Greg and Trevor have got the change over between football and rugby down to a fine art. "We can take down one set of posts, erect another set and re-mark in less then two hours," Greg says.
"Ongoing maintenance is fairly typical," explains Greg. "Aeration is undertaken monthly, using a Sisis fitted with solid tines, to keep the pitch free draining.
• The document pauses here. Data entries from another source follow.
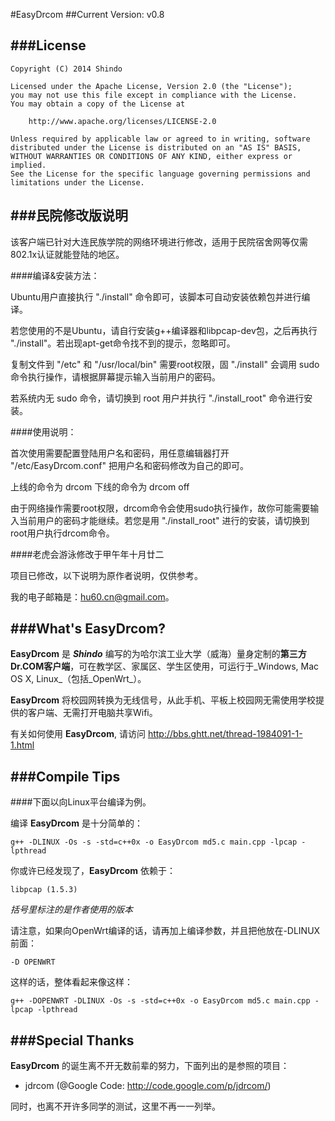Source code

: #EasyDrcom
##Current Version: v0.8


###License
---
    Copyright (C) 2014 Shindo
    
    Licensed under the Apache License, Version 2.0 (the "License");
    you may not use this file except in compliance with the License.
    You may obtain a copy of the License at
    
        http://www.apache.org/licenses/LICENSE-2.0
        
    Unless required by applicable law or agreed to in writing, software
    distributed under the License is distributed on an "AS IS" BASIS,
    WITHOUT WARRANTIES OR CONDITIONS OF ANY KIND, either express or implied.
    See the License for the specific language governing permissions and
    limitations under the License.

###民院修改版说明
---
该客户端已针对大连民族学院的网络环境进行修改，适用于民院宿舍网等仅需802.1x认证就能登陆的地区。

####编译&安装方法：

Ubuntu用户直接执行 "./install" 命令即可，该脚本可自动安装依赖包并进行编译。

若您使用的不是Ubuntu，请自行安装g++编译器和libpcap-dev包，之后再执行 "./install"。若出现apt-get命令找不到的提示，忽略即可。

复制文件到 "/etc" 和 "/usr/local/bin" 需要root权限，固 "./install" 会调用 sudo 命令执行操作，请根据屏幕提示输入当前用户的密码。

若系统内无 sudo 命令，请切换到 root 用户并执行 "./install_root" 命令进行安装。

####使用说明：
    
首次使用需要配置登陆用户名和密码，用任意编辑器打开 "/etc/EasyDrcom.conf" 把用户名和密码修改为自己的即可。

上线的命令为
    drcom
下线的命令为
    drcom off

由于网络操作需要root权限，drcom命令会使用sudo执行操作，故你可能需要输入当前用户的密码才能继续。若您是用 "./install_root" 进行的安装，请切换到root用户执行drcom命令。

####老虎会游泳修改于甲午年十月廿二

项目已修改，以下说明为原作者说明，仅供参考。

我的电子邮箱是：hu60.cn@gmail.com。

###What's EasyDrcom?
---
**EasyDrcom** 是 **_Shindo_** 编写的为哈尔滨工业大学（威海）量身定制的**第三方Dr.COM客户端**，可在教学区、家属区、学生区使用，可运行于_Windows, Mac OS X, Linux_（包括_OpenWrt_）。 

**EasyDrcom** 将校园网转换为无线信号，从此手机、平板上校园网无需使用学校提供的客户端、无需打开电脑共享Wifi。

有关如何使用 **EasyDrcom**, 请访问 http://bbs.ghtt.net/thread-1984091-1-1.html

###Compile Tips
---
####下面以向Linux平台编译为例。

编译 **EasyDrcom** 是十分简单的：

    g++ -DLINUX -Os -s -std=c++0x -o EasyDrcom md5.c main.cpp -lpcap -lpthread
    
你或许已经发现了，**EasyDrcom** 依赖于：
    
    libpcap (1.5.3)

_括号里标注的是作者使用的版本_

请注意，如果向OpenWrt编译的话，请再加上编译参数，并且把他放在-DLINUX前面：
    
    -D OPENWRT
    
这样的话，整体看起来像这样：

    g++ -DOPENWRT -DLINUX -Os -s -std=c++0x -o EasyDrcom md5.c main.cpp -lpcap -lpthread

###Special Thanks
---
**EasyDrcom** 的诞生离不开无数前辈的努力，下面列出的是参照的项目：

* jdrcom (@Google Code: http://code.google.com/p/jdrcom/)

同时，也离不开许多同学的测试，这里不再一一列举。
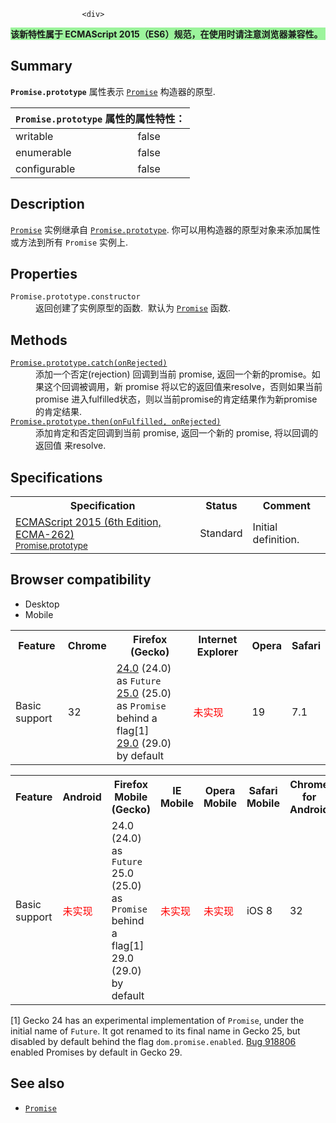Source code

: 
                
                  
                    <div>
 <section class="Quick_links" id="Quick_Links"><!-- --></section> <div style="background: #9CF49C;" class="overheadIndicator"> 
    <p><strong>&#x8BE5;&#x65B0;&#x7279;&#x6027;&#x5C5E;&#x4E8E; ECMAScript 2015&#xFF08;ES6&#xFF09;&#x89C4;&#x8303;&#xFF0C;&#x5728;&#x4F7F;&#x7528;&#x65F6;&#x8BF7;&#x6CE8;&#x610F;&#x6D4F;&#x89C8;&#x5668;&#x517C;&#x5BB9;&#x6027;&#x3002;</strong></p> 
</div></div>
<h2 name="Summary" id="Summary">Summary</h2>
<p><code><strong>Promise</strong></code><strong><code>.prototype</code></strong>&#xA0;&#x5C5E;&#x6027;&#x8868;&#x793A; <a title="&#x6240;&#x8C13;Promise&#xFF0C;&#x7B80;&#x5355;&#x8BF4;&#x5C31;&#x662F;&#x4E00;&#x4E2A;&#x5BB9;&#x5668;&#xFF0C;&#x91CC;&#x9762;&#x4FDD;&#x5B58;&#x7740;&#x67D0;&#x4E2A;&#x672A;&#x6765;&#x624D;&#x4F1A;&#x7ED3;&#x675F;&#x7684;&#x4E8B;&#x4EF6;&#xFF08;&#x901A;&#x5E38;&#x662F;&#x4E00;&#x4E2A;&#x5F02;&#x6B65;&#x64CD;&#x4F5C;&#xFF09;&#x7684;&#x7ED3;&#x679C;&#x3002;&#xFF08;&#x8FD9;&#x91CC;&#x7684;&#x7FFB;&#x8BD1;&#x6E90;&#x81EA;ECMAScript 2015&#x5173;&#x4E8E;Promise&#x7684;&#x89E3;&#x91CA;&#xFF0C;&#x6CA1;&#x6709;&#x539F;&#x6587;&#x7FFB;&#x8BD1;MDN&#x7684;&#x539F;&#x8BDD;&#xFF0C;&#x5982;&#x679C;&#x60A8;&#x6709;&#x7591;&#x95EE;&#xFF0C;&#x53EF;&#x4EE5;&#x53C2;&#x770B;&#x82F1;&#x6587;&#x7684;&#x8BF4;&#x660E;&#x6587;&#x6863;&#xFF1A;https://developer.mozilla.org/en-US/docs/Web/JavaScript/Reference/Global_Objects/Promise---&#x8BD1;&#x8005;&#x6CE8;&#xFF09;" href="/zh-CN/docs/Web/JavaScript/Reference/Global_Objects/Promise"><code>Promise</code></a> &#x6784;&#x9020;&#x5668;&#x7684;&#x539F;&#x578B;.</p>
<div>
 <table class="standard-table"> 
  <thead> 
    <tr> 
      <th colspan="2" class="header"><code>Promise.prototype</code> &#x5C5E;&#x6027;&#x7684;&#x5C5E;&#x6027;&#x7279;&#x6027;&#xFF1A;</th> 
    </tr> 
  </thead> 
  <tbody> 
    <tr> 
      <td>writable</td> 
      <td>false</td> 
    </tr> 
    <tr> 
      <td>enumerable</td> 
      <td>false</td> 
    </tr> 
    <tr> 
      <td>configurable</td> 
      <td>false</td> 
    </tr> 
  </tbody> 
</table></div>
<h2 name="Description" id="Description">Description</h2>
<p><a title="&#x6240;&#x8C13;Promise&#xFF0C;&#x7B80;&#x5355;&#x8BF4;&#x5C31;&#x662F;&#x4E00;&#x4E2A;&#x5BB9;&#x5668;&#xFF0C;&#x91CC;&#x9762;&#x4FDD;&#x5B58;&#x7740;&#x67D0;&#x4E2A;&#x672A;&#x6765;&#x624D;&#x4F1A;&#x7ED3;&#x675F;&#x7684;&#x4E8B;&#x4EF6;&#xFF08;&#x901A;&#x5E38;&#x662F;&#x4E00;&#x4E2A;&#x5F02;&#x6B65;&#x64CD;&#x4F5C;&#xFF09;&#x7684;&#x7ED3;&#x679C;&#x3002;&#xFF08;&#x8FD9;&#x91CC;&#x7684;&#x7FFB;&#x8BD1;&#x6E90;&#x81EA;ECMAScript 2015&#x5173;&#x4E8E;Promise&#x7684;&#x89E3;&#x91CA;&#xFF0C;&#x6CA1;&#x6709;&#x539F;&#x6587;&#x7FFB;&#x8BD1;MDN&#x7684;&#x539F;&#x8BDD;&#xFF0C;&#x5982;&#x679C;&#x60A8;&#x6709;&#x7591;&#x95EE;&#xFF0C;&#x53EF;&#x4EE5;&#x53C2;&#x770B;&#x82F1;&#x6587;&#x7684;&#x8BF4;&#x660E;&#x6587;&#x6863;&#xFF1A;https://developer.mozilla.org/en-US/docs/Web/JavaScript/Reference/Global_Objects/Promise---&#x8BD1;&#x8005;&#x6CE8;&#xFF09;" href="/zh-CN/docs/Web/JavaScript/Reference/Global_Objects/Promise"><code>Promise</code></a> &#x5B9E;&#x4F8B;&#x7EE7;&#x627F;&#x81EA;&#xA0;<a title="Promise.prototype&#xA0;&#x5C5E;&#x6027;&#x8868;&#x793A; Promise &#x6784;&#x9020;&#x5668;&#x7684;&#x539F;&#x578B;." href="/zh-CN/docs/Web/JavaScript/Reference/Global_Objects/Promise/prototype"><code>Promise.prototype</code></a>. &#x4F60;&#x53EF;&#x4EE5;&#x7528;&#x6784;&#x9020;&#x5668;&#x7684;&#x539F;&#x578B;&#x5BF9;&#x8C61;&#x6765;&#x6DFB;&#x52A0;&#x5C5E;&#x6027;&#x6216;&#x65B9;&#x6CD5;&#x5230;&#x6240;&#x6709;&#xA0;<code>Promise</code>&#xA0;&#x5B9E;&#x4F8B;&#x4E0A;.</p>
<h2 id="Properties">Properties</h2>
<dl>
 <dt>
  <code>Promise.prototype.constructor</code></dt>
 <dd>
  &#x8FD4;&#x56DE;&#x521B;&#x5EFA;&#x4E86;&#x5B9E;&#x4F8B;&#x539F;&#x578B;&#x7684;&#x51FD;&#x6570;. &#xA0;&#x9ED8;&#x8BA4;&#x4E3A;&#xA0;<a title="&#x6240;&#x8C13;Promise&#xFF0C;&#x7B80;&#x5355;&#x8BF4;&#x5C31;&#x662F;&#x4E00;&#x4E2A;&#x5BB9;&#x5668;&#xFF0C;&#x91CC;&#x9762;&#x4FDD;&#x5B58;&#x7740;&#x67D0;&#x4E2A;&#x672A;&#x6765;&#x624D;&#x4F1A;&#x7ED3;&#x675F;&#x7684;&#x4E8B;&#x4EF6;&#xFF08;&#x901A;&#x5E38;&#x662F;&#x4E00;&#x4E2A;&#x5F02;&#x6B65;&#x64CD;&#x4F5C;&#xFF09;&#x7684;&#x7ED3;&#x679C;&#x3002;&#xFF08;&#x8FD9;&#x91CC;&#x7684;&#x7FFB;&#x8BD1;&#x6E90;&#x81EA;ECMAScript 2015&#x5173;&#x4E8E;Promise&#x7684;&#x89E3;&#x91CA;&#xFF0C;&#x6CA1;&#x6709;&#x539F;&#x6587;&#x7FFB;&#x8BD1;MDN&#x7684;&#x539F;&#x8BDD;&#xFF0C;&#x5982;&#x679C;&#x60A8;&#x6709;&#x7591;&#x95EE;&#xFF0C;&#x53EF;&#x4EE5;&#x53C2;&#x770B;&#x82F1;&#x6587;&#x7684;&#x8BF4;&#x660E;&#x6587;&#x6863;&#xFF1A;https://developer.mozilla.org/en-US/docs/Web/JavaScript/Reference/Global_Objects/Promise---&#x8BD1;&#x8005;&#x6CE8;&#xFF09;" href="/zh-CN/docs/Web/JavaScript/Reference/Global_Objects/Promise"><code>Promise</code></a> &#x51FD;&#x6570;.</dd>
</dl>
<h2 id="Methods">Methods</h2>
<dl>
 <dt>
  <a title="catch()&#xA0;&#x65B9;&#x6CD5;&#x53EA;&#x5904;&#x7406;Promise&#x88AB;&#x62D2;&#x7EDD;&#x7684;&#x60C5;&#x51B5;&#xFF0C;&#x5E76;&#x8FD4;&#x56DE;&#x4E00;&#x4E2A;Promise&#x3002;&#x8BE5;&#x65B9;&#x6CD5;&#x7684;&#x884C;&#x4E3A;&#x548C;&#x8C03;&#x7528;Promise.prototype.then(undefined, onRejected)&#x76F8;&#x540C;&#x3002;" href="/zh-CN/docs/Web/JavaScript/Reference/Global_Objects/Promise/catch"><code>Promise.prototype.catch(onRejected)</code></a></dt>
 <dd>
  &#x6DFB;&#x52A0;&#x4E00;&#x4E2A;&#x5426;&#x5B9A;(rejection) &#x56DE;&#x8C03;&#x5230;&#x5F53;&#x524D;&#xA0;promise, &#x8FD4;&#x56DE;&#x4E00;&#x4E2A;&#x65B0;&#x7684;promise&#x3002;&#x5982;&#x679C;&#x8FD9;&#x4E2A;&#x56DE;&#x8C03;&#x88AB;&#x8C03;&#x7528;&#xFF0C;&#x65B0; promise &#x5C06;&#x4EE5;&#x5B83;&#x7684;&#x8FD4;&#x56DE;&#x503C;&#x6765;resolve&#xFF0C;&#x5426;&#x5219;&#x5982;&#x679C;&#x5F53;&#x524D;promise &#x8FDB;&#x5165;fulfilled&#x72B6;&#x6001;&#xFF0C;&#x5219;&#x4EE5;&#x5F53;&#x524D;promise&#x7684;&#x80AF;&#x5B9A;&#x7ED3;&#x679C;&#x4F5C;&#x4E3A;&#x65B0;promise&#x7684;&#x80AF;&#x5B9A;&#x7ED3;&#x679C;.</dd>
 <dt>
  <a title="then()&#x65B9;&#x6CD5;&#x8FD4;&#x56DE;&#x4E00;&#x4E2A;Promise&#x3002;&#x5B83;&#x6709;&#x4E24;&#x4E2A;&#x53C2;&#x6570;&#xFF0C;&#x5206;&#x522B;&#x4E3A;Promise&#x5728; success &#x548C; failure &#x60C5;&#x51B5;&#x4E0B;&#x7684;&#x56DE;&#x8C03;&#x51FD;&#x6570;&#x3002;" href="/zh-CN/docs/Web/JavaScript/Reference/Global_Objects/Promise/then"><code>Promise.prototype.then(onFulfilled, onRejected)</code></a></dt>
 <dd>
  &#x6DFB;&#x52A0;&#x80AF;&#x5B9A;&#x548C;&#x5426;&#x5B9A;&#x56DE;&#x8C03;&#x5230;&#x5F53;&#x524D; promise, &#x8FD4;&#x56DE;&#x4E00;&#x4E2A;&#x65B0;&#x7684;&#xA0;promise, &#x5C06;&#x4EE5;&#x56DE;&#x8C03;&#x7684;&#x8FD4;&#x56DE;&#x503C; &#x6765;resolve.</dd>
</dl>
<h2 id="Specifications">Specifications</h2>
<table class="standard-table">
 <tbody>
  <tr>
   <th scope="col">Specification</th>
   <th scope="col">Status</th>
   <th scope="col">Comment</th>
  </tr>
  <tr>
   <td><a lang="en" hreflang="en" href="http://www.ecma-international.org/ecma-262/6.0/#sec-promise.prototype" class="external">ECMAScript 2015 (6th Edition, ECMA-262)<br><small lang="zh-CN">Promise.prototype</small></a></td>
   <td><span class="spec-Standard">Standard</span></td>
   <td>Initial definition.</td>
  </tr>
 </tbody>
</table>
<h2 id="Browser_compatibility">Browser compatibility</h2>
<p></p><div class="htab"> 
    <a name="AutoCompatibilityTable" id="AutoCompatibilityTable"></a> 
    <ul> 
        <li class="selected"><a>Desktop</a></li> 
        <li><a>Mobile</a></li> 
    </ul> 
</div><p></p>
<div id="compat-desktop">
 <table class="compat-table">
  <tbody>
   <tr>
    <th>Feature</th>
    <th>Chrome</th>
    <th>Firefox (Gecko)</th>
    <th>Internet Explorer</th>
    <th>Opera</th>
    <th>Safari</th>
   </tr>
   <tr>
    <td>Basic support</td>
    <td>32</td>
    <td><a title="Released on 2013-09-17." href="/en-US/Firefox/Releases/24">24.0</a> (24.0) as <code>Future</code><br>
     <a title="Released on 2013-10-29." href="/en-US/Firefox/Releases/25">25.0</a> (25.0) as <code>Promise</code> behind a flag[1]<br>
     <a title="Released on 2014-04-29." href="/en-US/Firefox/Releases/29">29.0</a> (29.0) by default</td>
    <td><span style="color: #f00;">&#x672A;&#x5B9E;&#x73B0;</span></td>
    <td>19</td>
    <td>7.1</td>
   </tr>
  </tbody>
 </table>
</div>
<div id="compat-mobile">
 <table class="compat-table">
  <tbody>
   <tr>
    <th>Feature</th>
    <th>Android</th>
    <th>Firefox Mobile (Gecko)</th>
    <th>IE Mobile</th>
    <th>Opera Mobile</th>
    <th>Safari Mobile</th>
    <th>Chrome for Android</th>
   </tr>
   <tr>
    <td>Basic support</td>
    <td><span style="color: #f00;">&#x672A;&#x5B9E;&#x73B0;</span></td>
    <td>24.0 (24.0) as <code>Future</code><br>
     25.0 (25.0) as <code>Promise</code> behind a flag[1]<br>
     29.0 (29.0) by default</td>
    <td><span style="color: #f00;">&#x672A;&#x5B9E;&#x73B0;</span></td>
    <td><span style="color: #f00;">&#x672A;&#x5B9E;&#x73B0;</span></td>
    <td>iOS 8</td>
    <td>32</td>
   </tr>
  </tbody>
 </table>
</div>
<p>[1] Gecko 24 has an experimental implementation of <code>Promise</code>, under the initial name of <code>Future</code>. It got renamed to its final name in Gecko 25, but disabled by default behind the flag <code>dom.promise.enabled</code>. <a href="https://bugzilla.mozilla.org/show_bug.cgi?id=918806" class="external">Bug 918806</a> enabled Promises by default in Gecko 29.</p>
<h2 id="See_also">See also</h2>
<ul>
 <li><a title="&#x6240;&#x8C13;Promise&#xFF0C;&#x7B80;&#x5355;&#x8BF4;&#x5C31;&#x662F;&#x4E00;&#x4E2A;&#x5BB9;&#x5668;&#xFF0C;&#x91CC;&#x9762;&#x4FDD;&#x5B58;&#x7740;&#x67D0;&#x4E2A;&#x672A;&#x6765;&#x624D;&#x4F1A;&#x7ED3;&#x675F;&#x7684;&#x4E8B;&#x4EF6;&#xFF08;&#x901A;&#x5E38;&#x662F;&#x4E00;&#x4E2A;&#x5F02;&#x6B65;&#x64CD;&#x4F5C;&#xFF09;&#x7684;&#x7ED3;&#x679C;&#x3002;&#xFF08;&#x8FD9;&#x91CC;&#x7684;&#x7FFB;&#x8BD1;&#x6E90;&#x81EA;ECMAScript 2015&#x5173;&#x4E8E;Promise&#x7684;&#x89E3;&#x91CA;&#xFF0C;&#x6CA1;&#x6709;&#x539F;&#x6587;&#x7FFB;&#x8BD1;MDN&#x7684;&#x539F;&#x8BDD;&#xFF0C;&#x5982;&#x679C;&#x60A8;&#x6709;&#x7591;&#x95EE;&#xFF0C;&#x53EF;&#x4EE5;&#x53C2;&#x770B;&#x82F1;&#x6587;&#x7684;&#x8BF4;&#x660E;&#x6587;&#x6863;&#xFF1A;https://developer.mozilla.org/en-US/docs/Web/JavaScript/Reference/Global_Objects/Promise---&#x8BD1;&#x8005;&#x6CE8;&#xFF09;" href="/zh-CN/docs/Web/JavaScript/Reference/Global_Objects/Promise"><code>Promise</code></a></li>
</ul>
Headland products are used for feeding - every four to six weeks - usually Greentec 6:5:18+Mg+04Fe NPK, with some liquid iron applied, as and when needed, to maintain colour."
"The pitch is marked out using a spray jet impact linemarker - both football and rugby lines are painted in white."
Mowing is done on a daily basis throughout the growing season, maintaining a height of cut around 28mm to provide a safe and quick surface for both rugby and football. "The rugby lads have now got used to playing on a flatter, quicker surface, and they reckon it helps the speed of play," says Greg.
Available budgets dictate the amount of work that can be achieved in terms of maintenance and, more importantly, end of season renovations.
This May, with the help of Fineturf, Greg is going fraise mow the top 15mm, re-level, verti-drain, topdress with thirty tonnes and overseed with Limagrain's MM60 and MM25 grass seed mixtures. He has specified MM25 to help retain some grass cover in worn and shaded areas of the stadium. A 14:6:8 pre-seed fertiliser will be applied at 35gm2, and the final surface sown at 70gm2 over two passes using a Blec seeder.
In his thirteen years with the club, Greg has seen umpteen managers come and go. "They all have their own ways of working and special requirements, but I always make a point of getting to know them and ensure I build up a good working relationship."
"I consider myself very lucky to be working here. Sure, it can be stressful at times, and I do get some flack about the current state of the pitch. But, the management understand the reasons for it and, together, I think we will see improvements next year, especially if the snow and freezing temperatures stay away. Sometimes, you just cannot compete with Mother Nature!"